● Items listed in a dataset
***

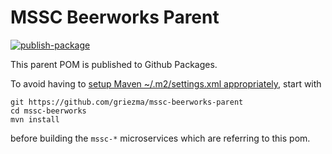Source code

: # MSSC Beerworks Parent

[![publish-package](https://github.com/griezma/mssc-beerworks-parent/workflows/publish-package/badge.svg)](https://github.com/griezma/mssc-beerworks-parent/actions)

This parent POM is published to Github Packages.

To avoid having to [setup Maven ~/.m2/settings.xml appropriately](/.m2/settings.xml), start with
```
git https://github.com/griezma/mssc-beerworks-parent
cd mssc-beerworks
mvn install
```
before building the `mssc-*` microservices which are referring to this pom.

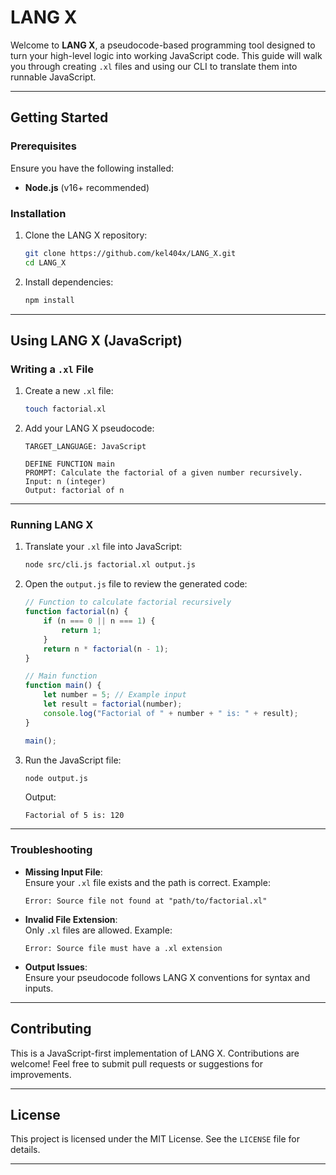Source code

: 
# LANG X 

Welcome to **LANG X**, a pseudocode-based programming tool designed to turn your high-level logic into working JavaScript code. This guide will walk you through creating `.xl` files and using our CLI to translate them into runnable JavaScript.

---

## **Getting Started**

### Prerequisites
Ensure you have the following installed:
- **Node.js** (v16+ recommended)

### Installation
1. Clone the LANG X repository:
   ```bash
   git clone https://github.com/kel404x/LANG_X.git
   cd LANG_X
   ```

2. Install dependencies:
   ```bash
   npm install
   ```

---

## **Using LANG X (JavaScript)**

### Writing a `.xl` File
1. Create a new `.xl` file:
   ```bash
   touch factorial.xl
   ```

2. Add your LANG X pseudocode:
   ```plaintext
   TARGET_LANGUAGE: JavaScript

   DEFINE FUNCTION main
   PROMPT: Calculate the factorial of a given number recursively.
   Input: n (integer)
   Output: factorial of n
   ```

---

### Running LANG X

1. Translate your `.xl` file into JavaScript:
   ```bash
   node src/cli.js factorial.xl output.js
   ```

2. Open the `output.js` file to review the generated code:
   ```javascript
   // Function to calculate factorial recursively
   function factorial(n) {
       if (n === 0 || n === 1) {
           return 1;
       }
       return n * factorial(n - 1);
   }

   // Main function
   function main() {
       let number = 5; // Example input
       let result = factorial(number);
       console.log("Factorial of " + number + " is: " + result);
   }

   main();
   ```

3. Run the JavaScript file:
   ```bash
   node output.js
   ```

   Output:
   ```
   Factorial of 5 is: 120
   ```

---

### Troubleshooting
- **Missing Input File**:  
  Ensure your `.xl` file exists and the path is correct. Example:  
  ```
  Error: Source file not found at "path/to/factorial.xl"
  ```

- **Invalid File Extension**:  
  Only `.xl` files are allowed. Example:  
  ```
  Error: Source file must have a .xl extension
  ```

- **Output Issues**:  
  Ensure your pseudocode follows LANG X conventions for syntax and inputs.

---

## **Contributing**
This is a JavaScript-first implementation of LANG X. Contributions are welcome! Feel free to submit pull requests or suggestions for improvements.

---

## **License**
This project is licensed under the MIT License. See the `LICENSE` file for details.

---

***

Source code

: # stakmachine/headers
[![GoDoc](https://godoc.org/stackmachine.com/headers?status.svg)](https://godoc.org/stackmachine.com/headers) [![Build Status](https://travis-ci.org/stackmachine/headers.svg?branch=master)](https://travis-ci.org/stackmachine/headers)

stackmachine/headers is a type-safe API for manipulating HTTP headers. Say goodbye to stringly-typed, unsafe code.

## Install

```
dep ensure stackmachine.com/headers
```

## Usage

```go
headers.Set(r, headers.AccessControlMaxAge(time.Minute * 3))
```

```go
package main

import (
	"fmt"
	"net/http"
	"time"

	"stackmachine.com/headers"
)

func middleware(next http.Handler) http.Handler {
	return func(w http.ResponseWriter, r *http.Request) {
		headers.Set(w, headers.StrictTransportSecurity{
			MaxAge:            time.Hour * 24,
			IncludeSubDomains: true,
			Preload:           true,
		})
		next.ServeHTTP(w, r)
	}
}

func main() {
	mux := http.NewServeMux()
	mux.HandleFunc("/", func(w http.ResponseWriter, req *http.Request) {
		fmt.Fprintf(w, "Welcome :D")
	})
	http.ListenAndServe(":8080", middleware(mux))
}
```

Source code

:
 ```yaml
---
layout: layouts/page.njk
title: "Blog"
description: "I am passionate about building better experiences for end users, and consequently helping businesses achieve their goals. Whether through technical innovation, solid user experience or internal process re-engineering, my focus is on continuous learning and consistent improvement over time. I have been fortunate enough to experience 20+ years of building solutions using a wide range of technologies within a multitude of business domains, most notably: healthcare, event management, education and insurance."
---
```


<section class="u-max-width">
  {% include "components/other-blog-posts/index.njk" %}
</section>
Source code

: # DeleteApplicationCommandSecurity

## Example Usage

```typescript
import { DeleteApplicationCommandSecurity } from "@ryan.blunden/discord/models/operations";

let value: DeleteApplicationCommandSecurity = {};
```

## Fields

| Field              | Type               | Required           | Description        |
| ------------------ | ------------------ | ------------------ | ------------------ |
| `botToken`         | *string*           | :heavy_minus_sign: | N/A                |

***

● BRIEF
Line count for "number": report how many lines in the data above include it, with no other words.

● RESULT
4